• **What to produce**
Only one stretch of the data below is needed. Output the lines from the one with "true-value | 选中时的值，当使用类似" up to and including the one with "value | 指定选中项目的集合，可以使用", exactly as they stand.
Top of Data extract
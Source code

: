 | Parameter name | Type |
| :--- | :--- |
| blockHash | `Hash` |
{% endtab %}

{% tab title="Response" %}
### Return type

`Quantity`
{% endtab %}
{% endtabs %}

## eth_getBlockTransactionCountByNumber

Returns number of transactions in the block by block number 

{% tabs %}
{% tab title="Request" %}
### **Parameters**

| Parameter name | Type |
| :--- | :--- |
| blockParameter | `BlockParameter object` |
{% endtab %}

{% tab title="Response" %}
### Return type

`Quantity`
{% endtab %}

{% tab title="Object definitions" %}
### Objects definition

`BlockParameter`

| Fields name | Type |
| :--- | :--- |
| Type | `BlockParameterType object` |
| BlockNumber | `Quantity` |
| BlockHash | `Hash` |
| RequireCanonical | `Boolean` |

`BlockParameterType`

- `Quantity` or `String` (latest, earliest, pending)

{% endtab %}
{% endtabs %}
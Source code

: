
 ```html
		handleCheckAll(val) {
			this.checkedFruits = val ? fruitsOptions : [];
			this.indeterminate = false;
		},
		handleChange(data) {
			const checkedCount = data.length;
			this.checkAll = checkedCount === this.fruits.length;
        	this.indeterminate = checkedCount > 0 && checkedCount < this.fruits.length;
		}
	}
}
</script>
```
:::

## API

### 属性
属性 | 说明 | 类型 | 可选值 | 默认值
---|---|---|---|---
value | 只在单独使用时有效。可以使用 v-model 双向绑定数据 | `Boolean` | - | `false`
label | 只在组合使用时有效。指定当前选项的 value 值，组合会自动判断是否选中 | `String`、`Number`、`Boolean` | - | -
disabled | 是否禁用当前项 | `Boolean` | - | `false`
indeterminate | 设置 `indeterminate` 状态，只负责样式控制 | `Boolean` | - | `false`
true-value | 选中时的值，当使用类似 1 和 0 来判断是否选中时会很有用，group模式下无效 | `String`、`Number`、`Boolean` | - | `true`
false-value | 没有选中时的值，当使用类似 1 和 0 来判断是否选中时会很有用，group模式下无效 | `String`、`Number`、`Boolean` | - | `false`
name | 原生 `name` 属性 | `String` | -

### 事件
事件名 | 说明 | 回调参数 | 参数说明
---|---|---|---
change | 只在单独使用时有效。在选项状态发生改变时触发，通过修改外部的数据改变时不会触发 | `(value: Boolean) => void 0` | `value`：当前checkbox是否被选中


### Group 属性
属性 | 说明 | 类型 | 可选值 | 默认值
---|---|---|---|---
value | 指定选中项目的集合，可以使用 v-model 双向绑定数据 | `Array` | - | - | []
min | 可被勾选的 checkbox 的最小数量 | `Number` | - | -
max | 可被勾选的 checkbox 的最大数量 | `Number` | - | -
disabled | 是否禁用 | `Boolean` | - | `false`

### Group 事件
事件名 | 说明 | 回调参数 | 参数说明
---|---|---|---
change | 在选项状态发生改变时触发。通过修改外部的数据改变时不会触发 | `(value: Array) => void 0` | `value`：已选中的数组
Bottom of Data extract
• **Solution to this problem**
true-value | 选中时的值，当使用类似 1 和 0 来判断是否选中时会很有用，group模式下无效 | `String`、`Number`、`Boolean` | - | `true`
false-value | 没有选中时的值，当使用类似 1 和 0 来判断是否选中时会很有用，group模式下无效 | `String`、`Number`、`Boolean` | - | `false`
name | 原生 `name` 属性 | `String` | -

### 事件
事件名 | 说明 | 回调参数 | 参数说明
---|---|---|---
change | 只在单独使用时有效。在选项状态发生改变时触发，通过修改外部的数据改变时不会触发 | `(value: Boolean) => void 0` | `value`：当前checkbox是否被选中


### Group 属性
属性 | 说明 | 类型 | 可选值 | 默认值
---|---|---|---|---
value | 指定选中项目的集合，可以使用 v-model 双向绑定数据 | `Array` | - | - | []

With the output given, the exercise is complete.